Task details: Pictures should be left out while the data beneath this task is written out word for word.

Data:
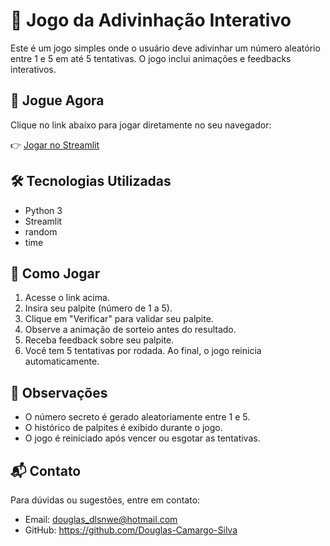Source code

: # 🎯 Jogo da Adivinhação Interativo

Este é um jogo simples onde o usuário deve adivinhar um número aleatório entre 1 e 5 em até 5 tentativas. O jogo inclui animações e feedbacks interativos.

## 🚀 Jogue Agora

Clique no link abaixo para jogar diretamente no seu navegador:

👉 [Jogar no Streamlit](https://seu-usuario-jogo-adivinhacao.streamlit.app)

## 🛠️ Tecnologias Utilizadas

- Python 3
- Streamlit
- random
- time

## 📄 Como Jogar

1. Acesse o link acima.
2. Insira seu palpite (número de 1 a 5).
3. Clique em "Verificar" para validar seu palpite.
4. Observe a animação de sorteio antes do resultado.
5. Receba feedback sobre seu palpite.
6. Você tem 5 tentativas por rodada. Ao final, o jogo reinicia automaticamente.

## 📌 Observações

- O número secreto é gerado aleatoriamente entre 1 e 5.
- O histórico de palpites é exibido durante o jogo.
- O jogo é reiniciado após vencer ou esgotar as tentativas.

## 📬 Contato

Para dúvidas ou sugestões, entre em contato:

- Email: douglas_dlsnwe@hotmail.com
- GitHub: https://github.com/Douglas-Camargo-Silva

Expected output:
Source code

: # 🎯 Jogo da Adivinhação Interativo

Este é um jogo simples onde o usuário deve adivinhar um número aleatório entre 1 e 5 em até 5 tentativas. O jogo inclui animações e feedbacks interativos.

## 🚀 Jogue Agora

Clique no link abaixo para jogar diretamente no seu navegador:

👉 [Jogar no Streamlit](https://seu-usuario-jogo-adivinhacao.streamlit.app)

## 🛠️ Tecnologias Utilizadas

- Python 3
- Streamlit
- random
- time

## 📄 Como Jogar

1. Acesse o link acima.
2. Insira seu palpite (número de 1 a 5).
3. Clique em "Verificar" para validar seu palpite.
4. Observe a animação de sorteio antes do resultado.
5. Receba feedback sobre seu palpite.
6. Você tem 5 tentativas por rodada. Ao final, o jogo reinicia automaticamente.

## 📌 Observações

- O número secreto é gerado aleatoriamente entre 1 e 5.
- O histórico de palpites é exibido durante o jogo.
- O jogo é reiniciado após vencer ou esgotar as tentativas.

## 📬 Contato

Para dúvidas ou sugestões, entre em contato:

- Email: douglas_dlsnwe@hotmail.com
- GitHub: https://github.com/Douglas-Camargo-Silva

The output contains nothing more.